In medical school, you always read about the “wedge sign” that can show up on x-rays, but in the real world, we never see it. But there it was, only it wasn’t a wedge, it looked like a ball. Even the pulmonologist was fooled.
It all made sense. That’s what made it so hard to oxygenate her. That’s why all of her organs failed so quickly. The sheer amount of clot in her lungs prevented blood from getting to the rest of her body, even though her heart seemed to be pumping fine. We couldn’t have gotten a C.T. scan on her because that would have finished off her kidneys. Blood thinners were out of the question too because of some bleeding she had.
“This explains a lot,” I nod. I lost track of the time. It’s past eight. I thank them both and leave quickly for home. Tomorrow I’d inform the family and send them a condolence card. The pulmonologist will want to hear what that mass on the x-ray was too.
There’s a joke I heard as a resident once. Four doctors go out on a duck hunt. The internal medicine doc sees a bird in the sky, aims his shotgun, and goes down his list of possible diagnoses, “Rule out goose, rule out hawk, rule out swallow…” and it flies out of range. Next the psychiatrist sees a bird, aims and ponders, “I know it’s a duck, but does it know it’s a duck?” and it flies out of range. Another bird flies out and the surgeon shoots it out of the sky immediately, and turns to the pathologist, “Can you tell me if that was a duck?”
I wash my hands before I get home. I hug my kids and put them to sleep.
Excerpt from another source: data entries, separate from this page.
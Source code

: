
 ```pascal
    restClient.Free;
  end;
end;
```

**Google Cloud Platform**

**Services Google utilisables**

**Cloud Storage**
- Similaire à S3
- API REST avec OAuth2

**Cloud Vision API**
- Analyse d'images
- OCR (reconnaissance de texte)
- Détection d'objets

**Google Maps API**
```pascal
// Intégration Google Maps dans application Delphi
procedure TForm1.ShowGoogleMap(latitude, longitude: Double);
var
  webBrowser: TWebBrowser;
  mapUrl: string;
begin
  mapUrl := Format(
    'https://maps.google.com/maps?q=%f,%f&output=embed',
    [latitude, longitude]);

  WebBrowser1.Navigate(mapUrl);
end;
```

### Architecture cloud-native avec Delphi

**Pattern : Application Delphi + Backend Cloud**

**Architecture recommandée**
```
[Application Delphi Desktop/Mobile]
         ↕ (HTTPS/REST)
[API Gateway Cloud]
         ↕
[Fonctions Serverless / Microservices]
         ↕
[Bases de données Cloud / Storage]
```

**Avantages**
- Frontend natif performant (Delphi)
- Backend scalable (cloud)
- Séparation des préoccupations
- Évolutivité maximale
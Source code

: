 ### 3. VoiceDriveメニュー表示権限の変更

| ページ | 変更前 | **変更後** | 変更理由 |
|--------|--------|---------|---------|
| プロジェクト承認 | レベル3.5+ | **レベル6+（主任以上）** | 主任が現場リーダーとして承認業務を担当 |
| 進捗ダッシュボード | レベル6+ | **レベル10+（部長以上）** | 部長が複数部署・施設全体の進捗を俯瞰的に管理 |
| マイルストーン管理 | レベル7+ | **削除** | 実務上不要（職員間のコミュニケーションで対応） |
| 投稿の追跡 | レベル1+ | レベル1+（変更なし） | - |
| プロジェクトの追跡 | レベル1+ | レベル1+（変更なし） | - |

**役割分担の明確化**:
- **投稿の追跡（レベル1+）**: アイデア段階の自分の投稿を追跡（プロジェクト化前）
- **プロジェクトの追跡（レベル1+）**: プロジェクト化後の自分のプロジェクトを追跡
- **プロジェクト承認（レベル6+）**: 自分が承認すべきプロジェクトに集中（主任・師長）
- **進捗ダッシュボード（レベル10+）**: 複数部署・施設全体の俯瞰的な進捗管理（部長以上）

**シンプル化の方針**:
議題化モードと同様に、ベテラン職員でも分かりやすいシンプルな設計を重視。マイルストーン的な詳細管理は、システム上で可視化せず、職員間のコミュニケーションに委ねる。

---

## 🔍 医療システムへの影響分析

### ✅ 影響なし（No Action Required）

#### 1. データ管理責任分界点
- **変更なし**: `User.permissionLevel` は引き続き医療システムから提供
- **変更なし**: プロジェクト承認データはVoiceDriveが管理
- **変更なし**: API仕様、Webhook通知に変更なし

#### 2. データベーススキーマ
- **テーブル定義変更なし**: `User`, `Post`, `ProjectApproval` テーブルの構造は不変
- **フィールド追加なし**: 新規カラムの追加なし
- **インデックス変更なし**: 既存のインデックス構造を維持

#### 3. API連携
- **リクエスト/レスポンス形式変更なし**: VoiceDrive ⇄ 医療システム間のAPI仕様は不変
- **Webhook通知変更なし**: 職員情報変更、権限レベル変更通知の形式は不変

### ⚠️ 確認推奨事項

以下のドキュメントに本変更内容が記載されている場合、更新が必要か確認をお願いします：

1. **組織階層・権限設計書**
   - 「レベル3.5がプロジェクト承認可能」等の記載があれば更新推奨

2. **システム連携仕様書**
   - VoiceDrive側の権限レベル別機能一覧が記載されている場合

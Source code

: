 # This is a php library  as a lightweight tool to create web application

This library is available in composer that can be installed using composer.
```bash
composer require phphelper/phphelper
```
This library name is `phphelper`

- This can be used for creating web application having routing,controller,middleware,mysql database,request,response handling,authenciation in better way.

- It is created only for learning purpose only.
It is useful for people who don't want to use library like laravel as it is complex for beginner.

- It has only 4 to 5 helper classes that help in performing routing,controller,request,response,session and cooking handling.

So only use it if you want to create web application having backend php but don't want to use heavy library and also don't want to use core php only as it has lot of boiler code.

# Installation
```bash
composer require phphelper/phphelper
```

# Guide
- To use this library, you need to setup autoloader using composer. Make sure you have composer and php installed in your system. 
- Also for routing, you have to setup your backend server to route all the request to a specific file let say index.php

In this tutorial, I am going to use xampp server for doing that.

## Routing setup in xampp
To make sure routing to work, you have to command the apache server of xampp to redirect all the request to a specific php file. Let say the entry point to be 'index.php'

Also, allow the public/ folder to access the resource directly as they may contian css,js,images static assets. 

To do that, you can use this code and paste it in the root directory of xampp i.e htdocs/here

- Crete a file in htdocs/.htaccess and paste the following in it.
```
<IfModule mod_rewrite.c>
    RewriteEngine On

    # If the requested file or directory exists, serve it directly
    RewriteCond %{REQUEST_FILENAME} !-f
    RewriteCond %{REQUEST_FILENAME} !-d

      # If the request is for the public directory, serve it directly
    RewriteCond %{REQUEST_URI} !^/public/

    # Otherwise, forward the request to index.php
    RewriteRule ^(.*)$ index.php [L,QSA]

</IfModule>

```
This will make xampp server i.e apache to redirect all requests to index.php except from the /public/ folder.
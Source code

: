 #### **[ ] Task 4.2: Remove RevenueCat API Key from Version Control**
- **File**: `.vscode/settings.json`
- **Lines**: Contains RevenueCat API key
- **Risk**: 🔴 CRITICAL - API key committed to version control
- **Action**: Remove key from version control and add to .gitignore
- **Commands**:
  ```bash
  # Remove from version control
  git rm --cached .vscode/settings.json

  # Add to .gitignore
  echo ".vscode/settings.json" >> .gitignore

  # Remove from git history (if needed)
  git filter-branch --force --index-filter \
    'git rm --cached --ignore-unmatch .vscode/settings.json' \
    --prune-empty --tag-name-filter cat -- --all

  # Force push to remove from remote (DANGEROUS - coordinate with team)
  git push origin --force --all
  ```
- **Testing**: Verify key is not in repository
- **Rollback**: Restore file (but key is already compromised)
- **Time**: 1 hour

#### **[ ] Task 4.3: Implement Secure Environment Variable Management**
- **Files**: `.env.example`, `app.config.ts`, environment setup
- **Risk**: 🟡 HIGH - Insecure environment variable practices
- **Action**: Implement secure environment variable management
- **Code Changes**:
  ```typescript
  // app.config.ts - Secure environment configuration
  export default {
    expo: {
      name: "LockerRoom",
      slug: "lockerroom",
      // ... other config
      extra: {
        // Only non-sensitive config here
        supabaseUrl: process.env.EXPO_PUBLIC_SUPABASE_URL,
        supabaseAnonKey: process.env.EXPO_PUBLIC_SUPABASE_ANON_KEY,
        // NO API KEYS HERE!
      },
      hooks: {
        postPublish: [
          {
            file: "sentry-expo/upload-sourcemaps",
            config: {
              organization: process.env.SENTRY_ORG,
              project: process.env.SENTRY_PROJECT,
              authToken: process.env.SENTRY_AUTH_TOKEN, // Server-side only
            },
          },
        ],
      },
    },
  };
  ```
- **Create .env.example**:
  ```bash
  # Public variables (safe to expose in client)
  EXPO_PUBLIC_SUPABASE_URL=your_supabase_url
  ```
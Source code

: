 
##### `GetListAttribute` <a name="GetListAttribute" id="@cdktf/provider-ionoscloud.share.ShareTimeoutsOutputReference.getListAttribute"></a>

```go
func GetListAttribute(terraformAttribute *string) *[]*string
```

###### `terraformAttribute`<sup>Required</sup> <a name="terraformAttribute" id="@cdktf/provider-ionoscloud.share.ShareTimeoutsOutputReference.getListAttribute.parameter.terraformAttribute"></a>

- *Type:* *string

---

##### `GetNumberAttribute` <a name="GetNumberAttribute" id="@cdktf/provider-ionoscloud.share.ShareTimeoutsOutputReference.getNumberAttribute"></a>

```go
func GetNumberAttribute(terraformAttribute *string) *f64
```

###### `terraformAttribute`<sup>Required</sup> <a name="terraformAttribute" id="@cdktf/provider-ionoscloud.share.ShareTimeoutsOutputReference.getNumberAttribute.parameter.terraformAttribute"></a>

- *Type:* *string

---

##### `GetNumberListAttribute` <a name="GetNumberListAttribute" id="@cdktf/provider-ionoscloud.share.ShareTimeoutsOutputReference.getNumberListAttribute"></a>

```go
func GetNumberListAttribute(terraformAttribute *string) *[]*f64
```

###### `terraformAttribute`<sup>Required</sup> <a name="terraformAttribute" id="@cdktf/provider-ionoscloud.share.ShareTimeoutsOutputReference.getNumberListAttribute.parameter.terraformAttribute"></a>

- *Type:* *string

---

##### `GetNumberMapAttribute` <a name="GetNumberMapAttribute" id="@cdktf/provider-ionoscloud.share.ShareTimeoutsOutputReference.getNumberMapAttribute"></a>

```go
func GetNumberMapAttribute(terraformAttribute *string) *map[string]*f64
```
Try to cleanse my retinas with the image of their smiles half-wondering if they can see the after images of what I’ve just beheld.
I lie in bed and think about my chosen career. I have a hard time seeing myself running around as a stressed-out hospitalist when I’m 50. I feel pretty burned out after just ten days in a row. I ponder if sometime between now and then I could withstand a pathology residency.
It takes another day and a half before I get the smell of old blood and freshly sliced organs out of my nose. That part I didn’t like so much.